### Work to be completed
Count the lines below holding "while" and answer with that number only.

### Provided information
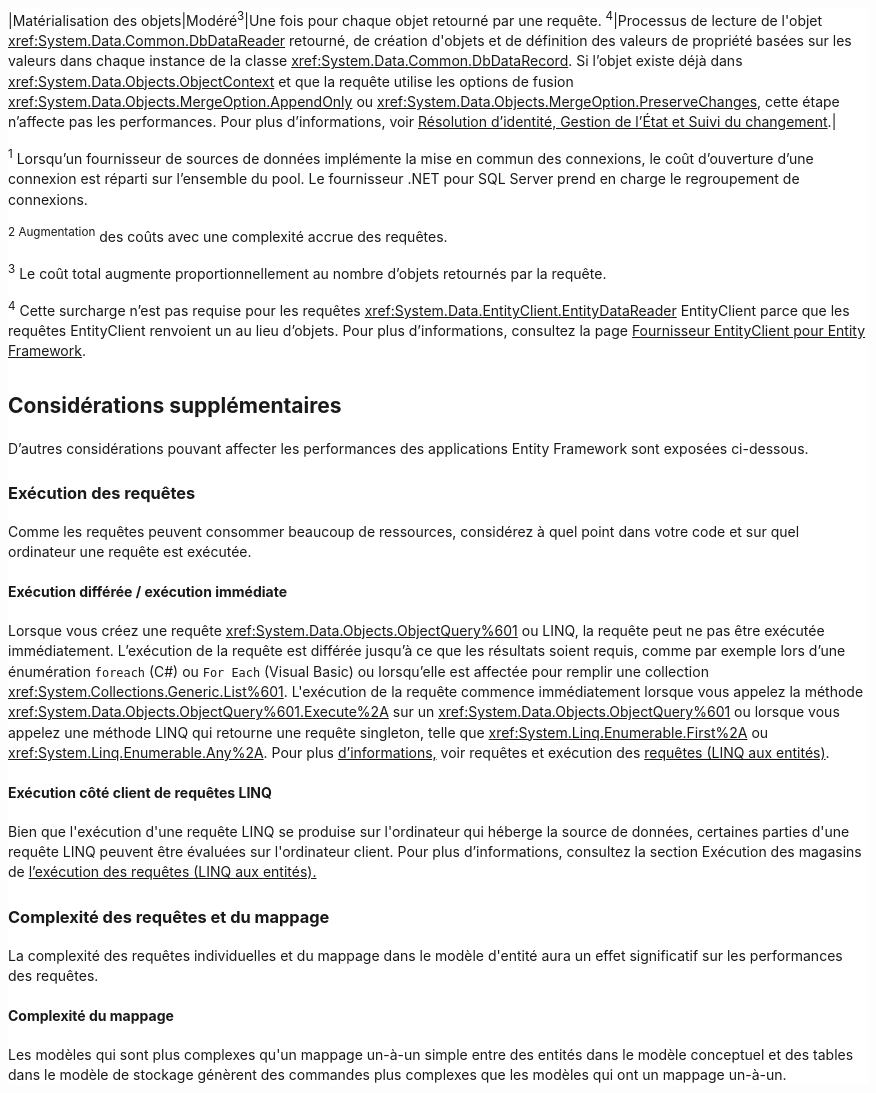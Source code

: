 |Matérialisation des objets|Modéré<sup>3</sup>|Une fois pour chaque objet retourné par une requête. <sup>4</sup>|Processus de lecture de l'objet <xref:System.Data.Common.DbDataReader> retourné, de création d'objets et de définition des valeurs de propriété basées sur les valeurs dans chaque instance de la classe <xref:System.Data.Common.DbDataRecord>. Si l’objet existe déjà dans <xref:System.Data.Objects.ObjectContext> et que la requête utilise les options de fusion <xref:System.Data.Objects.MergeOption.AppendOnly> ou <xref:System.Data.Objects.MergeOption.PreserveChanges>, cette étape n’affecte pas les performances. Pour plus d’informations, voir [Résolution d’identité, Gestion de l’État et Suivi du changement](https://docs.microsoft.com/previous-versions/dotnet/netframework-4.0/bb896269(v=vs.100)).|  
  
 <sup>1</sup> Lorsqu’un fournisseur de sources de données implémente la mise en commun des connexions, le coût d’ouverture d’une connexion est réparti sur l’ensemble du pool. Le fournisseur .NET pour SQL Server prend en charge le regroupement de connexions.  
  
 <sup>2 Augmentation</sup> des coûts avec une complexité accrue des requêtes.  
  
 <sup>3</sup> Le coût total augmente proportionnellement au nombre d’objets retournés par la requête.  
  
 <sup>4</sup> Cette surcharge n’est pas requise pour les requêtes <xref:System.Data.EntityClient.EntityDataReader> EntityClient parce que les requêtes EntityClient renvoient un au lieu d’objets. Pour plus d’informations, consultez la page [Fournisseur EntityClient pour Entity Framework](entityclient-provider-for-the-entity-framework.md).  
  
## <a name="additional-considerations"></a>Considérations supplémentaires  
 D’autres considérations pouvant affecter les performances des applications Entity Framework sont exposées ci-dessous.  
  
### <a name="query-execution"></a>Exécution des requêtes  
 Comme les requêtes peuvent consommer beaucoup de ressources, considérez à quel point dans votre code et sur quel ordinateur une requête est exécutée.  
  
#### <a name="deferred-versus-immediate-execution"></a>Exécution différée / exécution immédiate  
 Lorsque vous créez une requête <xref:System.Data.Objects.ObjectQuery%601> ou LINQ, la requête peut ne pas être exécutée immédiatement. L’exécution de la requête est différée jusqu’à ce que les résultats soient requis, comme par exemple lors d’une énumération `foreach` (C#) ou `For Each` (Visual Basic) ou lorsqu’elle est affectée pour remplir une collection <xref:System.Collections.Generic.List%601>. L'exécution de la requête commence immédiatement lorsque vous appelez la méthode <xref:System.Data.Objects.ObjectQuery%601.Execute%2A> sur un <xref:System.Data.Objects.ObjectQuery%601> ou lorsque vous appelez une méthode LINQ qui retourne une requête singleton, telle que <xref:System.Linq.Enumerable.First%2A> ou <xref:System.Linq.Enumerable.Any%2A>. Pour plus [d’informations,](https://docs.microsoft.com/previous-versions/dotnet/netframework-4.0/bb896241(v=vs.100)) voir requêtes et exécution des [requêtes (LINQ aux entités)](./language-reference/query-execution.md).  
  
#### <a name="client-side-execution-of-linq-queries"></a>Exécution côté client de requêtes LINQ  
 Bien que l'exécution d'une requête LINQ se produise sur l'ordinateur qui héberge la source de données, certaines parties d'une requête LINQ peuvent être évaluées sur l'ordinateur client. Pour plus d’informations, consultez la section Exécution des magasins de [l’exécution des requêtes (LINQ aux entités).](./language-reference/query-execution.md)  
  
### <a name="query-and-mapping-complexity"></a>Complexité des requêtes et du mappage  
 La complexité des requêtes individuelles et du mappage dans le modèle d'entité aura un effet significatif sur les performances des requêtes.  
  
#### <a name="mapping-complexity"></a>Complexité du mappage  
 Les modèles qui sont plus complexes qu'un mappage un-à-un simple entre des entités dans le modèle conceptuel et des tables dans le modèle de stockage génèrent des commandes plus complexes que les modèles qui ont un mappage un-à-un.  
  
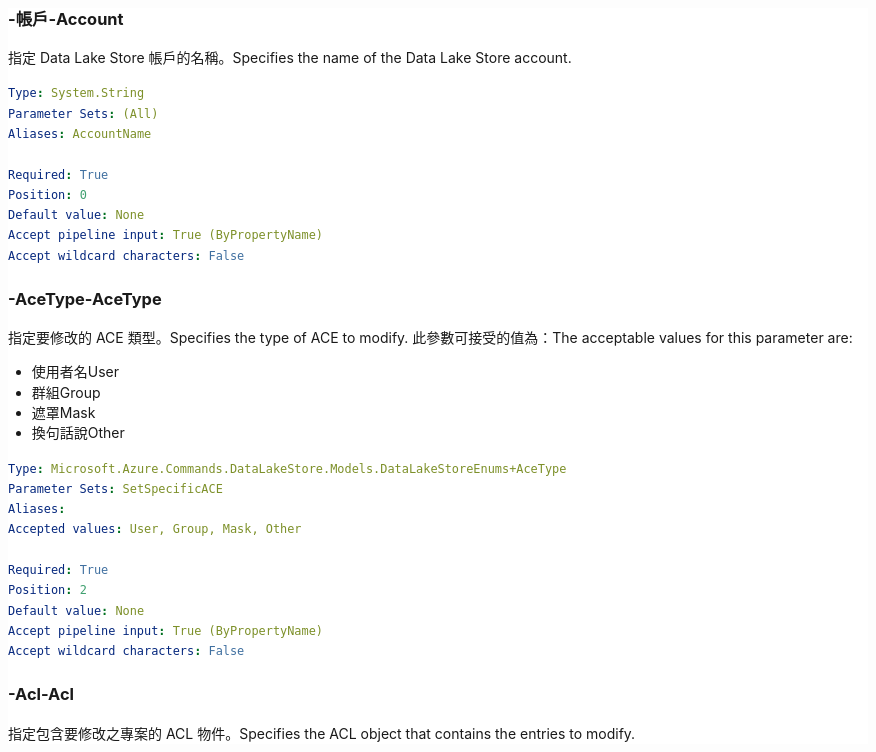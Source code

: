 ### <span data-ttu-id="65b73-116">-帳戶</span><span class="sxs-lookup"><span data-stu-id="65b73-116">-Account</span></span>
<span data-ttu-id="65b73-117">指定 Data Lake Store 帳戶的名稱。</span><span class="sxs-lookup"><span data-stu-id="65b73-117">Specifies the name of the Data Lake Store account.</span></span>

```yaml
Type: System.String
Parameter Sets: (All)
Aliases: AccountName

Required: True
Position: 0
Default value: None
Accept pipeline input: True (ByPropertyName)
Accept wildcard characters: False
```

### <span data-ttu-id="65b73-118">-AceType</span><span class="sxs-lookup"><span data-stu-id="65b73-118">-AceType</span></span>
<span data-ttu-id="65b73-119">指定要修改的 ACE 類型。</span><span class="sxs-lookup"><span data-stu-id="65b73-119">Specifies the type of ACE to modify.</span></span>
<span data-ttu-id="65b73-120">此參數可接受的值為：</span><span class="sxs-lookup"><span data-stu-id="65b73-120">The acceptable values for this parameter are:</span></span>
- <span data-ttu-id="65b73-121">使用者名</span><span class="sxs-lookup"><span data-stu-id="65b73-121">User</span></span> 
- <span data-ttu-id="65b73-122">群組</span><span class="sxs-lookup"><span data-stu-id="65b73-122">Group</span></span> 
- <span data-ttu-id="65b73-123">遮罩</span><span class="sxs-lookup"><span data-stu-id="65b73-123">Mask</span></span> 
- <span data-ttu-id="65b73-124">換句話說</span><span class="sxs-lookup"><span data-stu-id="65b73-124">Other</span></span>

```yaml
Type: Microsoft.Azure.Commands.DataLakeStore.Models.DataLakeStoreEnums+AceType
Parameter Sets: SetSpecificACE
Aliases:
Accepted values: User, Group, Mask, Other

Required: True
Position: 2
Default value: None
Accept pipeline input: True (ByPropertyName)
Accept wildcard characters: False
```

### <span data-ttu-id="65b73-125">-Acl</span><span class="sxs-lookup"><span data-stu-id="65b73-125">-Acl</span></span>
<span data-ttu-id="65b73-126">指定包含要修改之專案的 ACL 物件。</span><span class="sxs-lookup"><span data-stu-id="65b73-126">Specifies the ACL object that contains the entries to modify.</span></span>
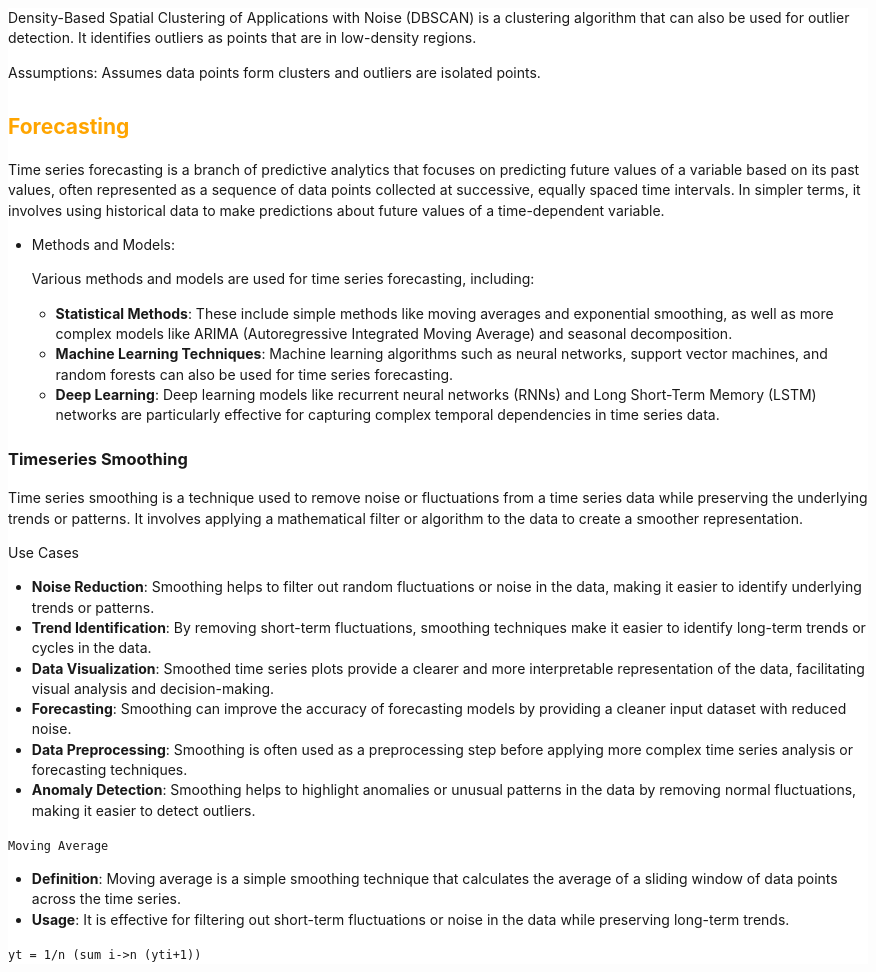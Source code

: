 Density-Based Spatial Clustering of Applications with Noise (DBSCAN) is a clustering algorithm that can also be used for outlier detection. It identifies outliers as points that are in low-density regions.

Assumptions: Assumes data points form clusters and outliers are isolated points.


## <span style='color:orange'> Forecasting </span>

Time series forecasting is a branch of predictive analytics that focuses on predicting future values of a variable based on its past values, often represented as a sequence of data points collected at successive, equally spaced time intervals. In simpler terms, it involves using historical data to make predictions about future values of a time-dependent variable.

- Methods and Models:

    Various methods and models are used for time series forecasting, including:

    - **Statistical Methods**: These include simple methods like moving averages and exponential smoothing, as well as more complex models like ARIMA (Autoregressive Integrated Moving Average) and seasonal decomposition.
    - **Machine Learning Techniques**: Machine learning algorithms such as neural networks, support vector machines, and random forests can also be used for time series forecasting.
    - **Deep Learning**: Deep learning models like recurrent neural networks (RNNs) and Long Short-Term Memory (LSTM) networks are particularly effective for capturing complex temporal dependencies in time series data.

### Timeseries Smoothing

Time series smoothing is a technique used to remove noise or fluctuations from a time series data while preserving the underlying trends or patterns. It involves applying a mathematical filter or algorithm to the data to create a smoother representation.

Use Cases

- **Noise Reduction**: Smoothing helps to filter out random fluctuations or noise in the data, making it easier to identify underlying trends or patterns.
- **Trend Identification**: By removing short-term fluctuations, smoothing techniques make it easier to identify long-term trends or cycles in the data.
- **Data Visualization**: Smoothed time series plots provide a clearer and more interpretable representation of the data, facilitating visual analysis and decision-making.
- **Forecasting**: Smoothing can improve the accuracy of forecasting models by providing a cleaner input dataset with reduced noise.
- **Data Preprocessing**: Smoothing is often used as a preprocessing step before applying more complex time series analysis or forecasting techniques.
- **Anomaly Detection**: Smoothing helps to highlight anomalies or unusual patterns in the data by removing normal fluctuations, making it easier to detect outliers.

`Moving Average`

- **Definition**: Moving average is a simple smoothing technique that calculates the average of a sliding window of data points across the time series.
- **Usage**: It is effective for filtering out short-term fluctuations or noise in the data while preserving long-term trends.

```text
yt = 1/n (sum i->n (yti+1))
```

### Reply to the task
2